Change seldom comes with warning but is always expected in the technology sector. 2011 brought us a new chief at Apple, HP having decided to spin off its PC business, Motorola being sold to Google and the loss of another woman tech leader after Carol Bartz’s high profile Yahoo! exit. In the meantime, social media applications have helped the world keep an eye on big change in the Middle East.
Also no stranger to changes of late, Rupert Murdoch once said that “the world is changing very fast and that the big will not beat small anymore. It will be the fast beating the slow.” This certainly applies to the role of the screen.
No such thing as a TV anymore?
Time Warner’s Chairman and CEO, Glenn Britt caused a stir this year by casually (and publicly) signalling the beginning of a new era where content is more important than how we view it, “There’s no such thing as a TV anymore.” It’s not a fatalistic remark, however. It is a heads up for the business of providing content. EU and worldwide policy makers are not free of the associated challenges. The management of copyright and rights clearance is a task that won’t get easier for business or policymakers. Streamlining will require effort that is widely seen as needed for Europe’s ever-modernizing single market.

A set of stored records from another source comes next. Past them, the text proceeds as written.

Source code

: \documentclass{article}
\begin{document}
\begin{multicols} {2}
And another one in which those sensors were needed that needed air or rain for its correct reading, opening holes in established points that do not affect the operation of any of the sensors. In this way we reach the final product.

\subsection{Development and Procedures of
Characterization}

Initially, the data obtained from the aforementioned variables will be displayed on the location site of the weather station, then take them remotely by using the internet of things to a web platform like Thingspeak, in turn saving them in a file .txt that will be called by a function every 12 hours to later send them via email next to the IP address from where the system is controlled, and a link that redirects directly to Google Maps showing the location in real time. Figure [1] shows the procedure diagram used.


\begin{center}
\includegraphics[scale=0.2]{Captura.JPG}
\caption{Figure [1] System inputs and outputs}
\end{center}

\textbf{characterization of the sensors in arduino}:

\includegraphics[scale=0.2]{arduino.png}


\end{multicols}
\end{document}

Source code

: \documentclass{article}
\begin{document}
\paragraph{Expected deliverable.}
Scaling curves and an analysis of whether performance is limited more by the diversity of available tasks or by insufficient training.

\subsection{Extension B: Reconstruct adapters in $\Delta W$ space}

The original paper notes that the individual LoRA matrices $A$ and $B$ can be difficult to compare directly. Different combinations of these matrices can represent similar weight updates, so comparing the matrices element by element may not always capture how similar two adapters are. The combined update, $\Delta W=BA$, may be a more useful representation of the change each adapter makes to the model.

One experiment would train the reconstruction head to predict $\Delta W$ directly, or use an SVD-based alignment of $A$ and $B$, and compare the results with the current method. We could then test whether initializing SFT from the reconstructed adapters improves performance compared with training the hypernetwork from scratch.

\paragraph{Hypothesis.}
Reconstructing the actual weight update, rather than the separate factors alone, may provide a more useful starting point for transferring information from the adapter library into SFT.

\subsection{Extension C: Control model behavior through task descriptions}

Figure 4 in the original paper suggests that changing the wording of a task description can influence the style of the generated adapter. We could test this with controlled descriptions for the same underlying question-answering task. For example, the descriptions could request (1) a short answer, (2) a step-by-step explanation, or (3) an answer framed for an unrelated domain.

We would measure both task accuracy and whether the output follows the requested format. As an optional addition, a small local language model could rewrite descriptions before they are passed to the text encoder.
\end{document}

I want it all, I want it now
tvThe number of devices is increasing. If you’re not watching a video clip on YouTube from your laptop, you might be checking the news on your handheld device or sending a tweet on your iPad – all with the TV on. We access content daily without thinking twice about the devices we’re using. Content passes through an increasing number of devices much more easily than in the past. Once a buzzword, convergence is something that consumers simply expect. It’s why cable providers are integrating their video services through broadband access, iPads and PCs.